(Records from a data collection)
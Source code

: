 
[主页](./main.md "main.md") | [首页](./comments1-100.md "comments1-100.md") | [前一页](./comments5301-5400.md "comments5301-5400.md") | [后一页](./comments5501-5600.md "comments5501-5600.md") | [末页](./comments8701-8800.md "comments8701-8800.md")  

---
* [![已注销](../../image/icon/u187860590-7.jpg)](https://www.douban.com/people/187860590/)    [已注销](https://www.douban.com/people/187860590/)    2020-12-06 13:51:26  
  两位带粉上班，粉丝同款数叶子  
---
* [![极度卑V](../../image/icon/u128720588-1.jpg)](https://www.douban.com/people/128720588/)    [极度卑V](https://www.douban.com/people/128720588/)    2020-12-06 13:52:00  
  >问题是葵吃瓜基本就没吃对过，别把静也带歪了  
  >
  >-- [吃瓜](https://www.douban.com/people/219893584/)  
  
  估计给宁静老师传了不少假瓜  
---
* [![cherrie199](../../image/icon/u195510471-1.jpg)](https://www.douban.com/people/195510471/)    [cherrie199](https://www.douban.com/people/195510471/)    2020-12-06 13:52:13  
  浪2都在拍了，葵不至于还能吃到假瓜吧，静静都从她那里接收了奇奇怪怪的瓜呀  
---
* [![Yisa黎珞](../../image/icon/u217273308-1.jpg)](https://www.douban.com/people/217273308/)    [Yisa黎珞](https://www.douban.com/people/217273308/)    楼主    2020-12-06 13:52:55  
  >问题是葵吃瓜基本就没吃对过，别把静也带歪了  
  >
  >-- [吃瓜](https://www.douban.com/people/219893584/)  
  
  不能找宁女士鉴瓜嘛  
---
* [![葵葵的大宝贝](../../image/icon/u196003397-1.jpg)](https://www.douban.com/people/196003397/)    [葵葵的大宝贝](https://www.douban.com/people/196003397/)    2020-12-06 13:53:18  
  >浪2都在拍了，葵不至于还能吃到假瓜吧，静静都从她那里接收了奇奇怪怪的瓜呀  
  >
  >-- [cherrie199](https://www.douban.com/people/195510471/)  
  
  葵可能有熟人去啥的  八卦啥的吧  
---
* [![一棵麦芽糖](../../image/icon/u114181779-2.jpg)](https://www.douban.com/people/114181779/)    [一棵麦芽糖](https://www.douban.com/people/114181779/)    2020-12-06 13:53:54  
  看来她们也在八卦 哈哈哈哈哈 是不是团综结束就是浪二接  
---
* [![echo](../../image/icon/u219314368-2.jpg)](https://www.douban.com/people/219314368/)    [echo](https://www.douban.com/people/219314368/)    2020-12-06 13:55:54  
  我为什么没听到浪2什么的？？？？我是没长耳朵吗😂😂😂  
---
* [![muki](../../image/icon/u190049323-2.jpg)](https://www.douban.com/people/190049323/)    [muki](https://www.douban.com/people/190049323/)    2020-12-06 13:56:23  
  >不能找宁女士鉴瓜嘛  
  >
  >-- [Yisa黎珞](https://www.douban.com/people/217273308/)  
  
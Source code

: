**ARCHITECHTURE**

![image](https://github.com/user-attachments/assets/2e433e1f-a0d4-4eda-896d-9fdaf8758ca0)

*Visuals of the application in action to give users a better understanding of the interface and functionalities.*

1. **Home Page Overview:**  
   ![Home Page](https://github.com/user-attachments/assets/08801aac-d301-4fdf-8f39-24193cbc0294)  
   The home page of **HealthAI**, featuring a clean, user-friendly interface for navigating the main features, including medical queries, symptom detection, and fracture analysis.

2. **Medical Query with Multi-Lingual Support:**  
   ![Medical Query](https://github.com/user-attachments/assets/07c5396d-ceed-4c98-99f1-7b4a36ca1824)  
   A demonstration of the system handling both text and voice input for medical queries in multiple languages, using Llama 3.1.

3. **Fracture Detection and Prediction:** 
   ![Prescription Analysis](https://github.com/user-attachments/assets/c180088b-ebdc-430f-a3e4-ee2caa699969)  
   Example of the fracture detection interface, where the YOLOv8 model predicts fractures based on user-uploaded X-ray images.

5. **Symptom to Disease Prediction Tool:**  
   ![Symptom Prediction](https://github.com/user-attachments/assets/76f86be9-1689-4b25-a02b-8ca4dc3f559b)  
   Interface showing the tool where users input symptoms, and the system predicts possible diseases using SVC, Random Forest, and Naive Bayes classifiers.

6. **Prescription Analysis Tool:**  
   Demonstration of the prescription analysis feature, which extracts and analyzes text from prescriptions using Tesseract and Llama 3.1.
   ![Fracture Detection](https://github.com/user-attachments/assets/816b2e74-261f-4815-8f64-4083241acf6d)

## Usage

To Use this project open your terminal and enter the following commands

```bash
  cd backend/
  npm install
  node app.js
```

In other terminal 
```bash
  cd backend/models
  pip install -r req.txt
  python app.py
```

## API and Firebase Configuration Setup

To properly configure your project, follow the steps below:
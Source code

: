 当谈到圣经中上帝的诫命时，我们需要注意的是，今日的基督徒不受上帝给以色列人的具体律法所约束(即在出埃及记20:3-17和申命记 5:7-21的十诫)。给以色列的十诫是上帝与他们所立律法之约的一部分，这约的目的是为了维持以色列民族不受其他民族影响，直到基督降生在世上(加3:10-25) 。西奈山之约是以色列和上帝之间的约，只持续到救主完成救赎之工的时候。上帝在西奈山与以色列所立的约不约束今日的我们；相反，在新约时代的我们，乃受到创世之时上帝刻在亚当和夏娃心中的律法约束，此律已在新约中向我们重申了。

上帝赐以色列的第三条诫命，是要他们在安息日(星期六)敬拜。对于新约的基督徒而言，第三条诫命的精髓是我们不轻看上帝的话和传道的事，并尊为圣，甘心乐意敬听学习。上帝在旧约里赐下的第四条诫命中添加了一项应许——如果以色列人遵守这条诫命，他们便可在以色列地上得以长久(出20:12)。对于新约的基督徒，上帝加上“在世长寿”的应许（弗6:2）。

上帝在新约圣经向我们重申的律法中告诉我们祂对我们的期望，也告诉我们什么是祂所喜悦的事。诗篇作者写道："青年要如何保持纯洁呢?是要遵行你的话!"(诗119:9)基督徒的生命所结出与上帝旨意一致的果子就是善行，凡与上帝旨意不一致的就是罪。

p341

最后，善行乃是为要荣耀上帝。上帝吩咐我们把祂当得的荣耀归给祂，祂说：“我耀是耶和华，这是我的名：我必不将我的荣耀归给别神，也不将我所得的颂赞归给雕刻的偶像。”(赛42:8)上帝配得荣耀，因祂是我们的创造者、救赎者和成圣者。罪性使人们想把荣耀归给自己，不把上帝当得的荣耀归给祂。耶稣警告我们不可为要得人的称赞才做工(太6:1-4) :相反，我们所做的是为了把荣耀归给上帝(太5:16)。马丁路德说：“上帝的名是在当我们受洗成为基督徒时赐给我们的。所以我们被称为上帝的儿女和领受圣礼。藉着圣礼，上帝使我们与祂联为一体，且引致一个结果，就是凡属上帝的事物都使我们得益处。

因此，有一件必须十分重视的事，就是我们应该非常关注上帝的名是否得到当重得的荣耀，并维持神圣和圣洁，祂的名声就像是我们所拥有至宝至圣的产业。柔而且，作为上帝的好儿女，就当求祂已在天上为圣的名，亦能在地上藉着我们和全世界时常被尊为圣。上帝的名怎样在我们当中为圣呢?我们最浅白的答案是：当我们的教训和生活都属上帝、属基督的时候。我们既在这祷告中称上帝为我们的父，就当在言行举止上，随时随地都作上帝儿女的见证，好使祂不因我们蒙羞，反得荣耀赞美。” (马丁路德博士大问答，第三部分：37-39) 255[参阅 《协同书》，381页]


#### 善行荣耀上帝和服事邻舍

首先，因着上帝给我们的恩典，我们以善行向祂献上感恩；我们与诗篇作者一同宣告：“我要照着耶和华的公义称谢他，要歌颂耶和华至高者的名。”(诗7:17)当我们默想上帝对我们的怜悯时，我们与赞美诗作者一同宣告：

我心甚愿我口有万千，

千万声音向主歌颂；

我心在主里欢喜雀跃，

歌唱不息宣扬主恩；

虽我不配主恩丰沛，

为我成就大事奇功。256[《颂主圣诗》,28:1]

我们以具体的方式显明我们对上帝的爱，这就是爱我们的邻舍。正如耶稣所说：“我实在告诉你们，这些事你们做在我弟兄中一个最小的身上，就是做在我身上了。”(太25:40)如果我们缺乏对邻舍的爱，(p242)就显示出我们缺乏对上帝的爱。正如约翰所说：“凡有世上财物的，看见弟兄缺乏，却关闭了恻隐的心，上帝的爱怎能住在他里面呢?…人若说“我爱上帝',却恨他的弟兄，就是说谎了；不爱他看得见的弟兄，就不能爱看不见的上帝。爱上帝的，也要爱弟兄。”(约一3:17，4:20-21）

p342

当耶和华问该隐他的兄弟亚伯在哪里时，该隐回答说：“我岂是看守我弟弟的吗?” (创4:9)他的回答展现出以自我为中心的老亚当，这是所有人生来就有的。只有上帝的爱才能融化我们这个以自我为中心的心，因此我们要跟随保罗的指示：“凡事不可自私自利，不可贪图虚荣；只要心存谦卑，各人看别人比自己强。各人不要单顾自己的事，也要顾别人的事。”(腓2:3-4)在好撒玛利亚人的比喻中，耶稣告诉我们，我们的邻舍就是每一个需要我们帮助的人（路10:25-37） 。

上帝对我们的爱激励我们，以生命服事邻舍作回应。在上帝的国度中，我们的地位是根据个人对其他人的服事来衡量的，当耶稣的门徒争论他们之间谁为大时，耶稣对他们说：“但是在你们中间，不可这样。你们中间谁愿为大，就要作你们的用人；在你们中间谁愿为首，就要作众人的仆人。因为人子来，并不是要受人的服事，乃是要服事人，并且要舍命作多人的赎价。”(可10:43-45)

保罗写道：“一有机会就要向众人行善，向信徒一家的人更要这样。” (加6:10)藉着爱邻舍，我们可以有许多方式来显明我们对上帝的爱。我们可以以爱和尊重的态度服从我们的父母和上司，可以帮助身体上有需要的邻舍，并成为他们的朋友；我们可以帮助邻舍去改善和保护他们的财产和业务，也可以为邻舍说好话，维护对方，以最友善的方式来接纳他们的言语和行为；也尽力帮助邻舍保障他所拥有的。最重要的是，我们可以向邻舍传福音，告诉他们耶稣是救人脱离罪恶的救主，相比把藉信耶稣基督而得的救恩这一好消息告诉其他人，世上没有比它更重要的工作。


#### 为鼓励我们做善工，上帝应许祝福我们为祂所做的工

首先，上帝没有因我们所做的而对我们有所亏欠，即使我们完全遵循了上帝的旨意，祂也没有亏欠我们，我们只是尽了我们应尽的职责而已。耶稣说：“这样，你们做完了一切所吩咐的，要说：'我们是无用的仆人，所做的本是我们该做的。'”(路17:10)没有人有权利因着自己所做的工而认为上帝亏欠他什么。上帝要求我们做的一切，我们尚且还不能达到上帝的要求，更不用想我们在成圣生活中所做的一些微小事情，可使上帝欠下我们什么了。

*What you will do*.
Report back every line of the entries in which "葵不至于还能吃到假瓜吧" occurs.

*Exercise result*.
  浪2都在拍了，葵不至于还能吃到假瓜吧，静静都从她那里接收了奇奇怪怪的瓜呀  
  >浪2都在拍了，葵不至于还能吃到假瓜吧，静静都从她那里接收了奇奇怪怪的瓜呀  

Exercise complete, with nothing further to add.